Dethatch Bermudagrass Just Before Overseeding or in Mid-Summer

Q. Is it too cold to dethatch my Bermudagrass lawn?  Do I have to wait until next year now? What about overseeding; too late also? If I need to wait, then when?

A. It is not too late to dethatch in Las Vegas. Dethatching, sometimes called power raking or vertical mowing, is the removal of dead, grassy material that accumulates on the soil surface where grasses are grown.
Dethatching machine, power rake or vertical mower
            Bermudagrass is a warm season grass and so becomes dormant or turns brown when temperatures get cold. Bermudagrass produces a lot of this thatch or dead grassy material, more than most grasses. If this thatch is not removed regularly the appearance of a lawn will decline.
            Years ago it was burned in the fall. In some rural areas it is still permitted.
            In place of fire we use machines that pull the thatch from the lawn. This thatchy material is then disposed of. The best time to dethatch is when the Bermudagrass is actively growing in the summer months or just before overseeding.
            Overseeding is planting a new lawn of cool season grass, such as ryegrass, in the fall just as Bermudagrass is becoming dormant.
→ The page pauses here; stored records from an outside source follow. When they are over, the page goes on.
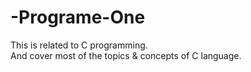 # -Programe-One
This is related to C programming.
<br>
And cover most of the topics & concepts of C language.
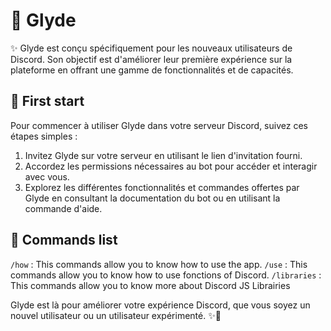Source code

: # 👋 Glyde

✨ Glyde est conçu spécifiquement pour les nouveaux utilisateurs de Discord. Son objectif est d'améliorer leur première expérience sur la plateforme en offrant une gamme de fonctionnalités et de capacités.


## 🧠 First start
Pour commencer à utiliser Glyde dans votre serveur Discord, suivez ces étapes simples :

1. Invitez Glyde sur votre serveur en utilisant le lien d'invitation fourni.
2. Accordez les permissions nécessaires au bot pour accéder et interagir avec vous.
3. Explorez les différentes fonctionnalités et commandes offertes par Glyde en consultant la documentation du bot ou en utilisant la commande d'aide.

## 📜 Commands list

`/how` : This commands allow you to know how to use the app.
`/use` : This commands allow you to know how to use fonctions of  Discord.
`/libraries` : This commands allow you to know more about Discord JS Librairies

Glyde est là pour améliorer votre expérience Discord, que vous soyez un nouvel utilisateur ou un utilisateur expérimenté.
✨🤖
Thatch will interfere with the seeding of a winter lawn in Bermudagrass. Dethatching the Bermudagrass just before overseeding is commonly done for a better looking winter lawn.
            Dethatching now won't affect your Bermuda lawn but you are getting a bit late for the ideal time to overseed. As temperatures get lower, it takes longer for cool season grass seed to germinate. The ideal time is mid-September through mid-October. Later than this can be a little chancy because we don't know what the weather will do.
How thatch accumulates
            It is warmer in the city than in the suburbs so overseeding in the city is more successful later in the fall. As you get closer to the desert or higher in elevation overseeding should be done earlier.
            If you miss this time for dethatching, the next best time would be June July and August.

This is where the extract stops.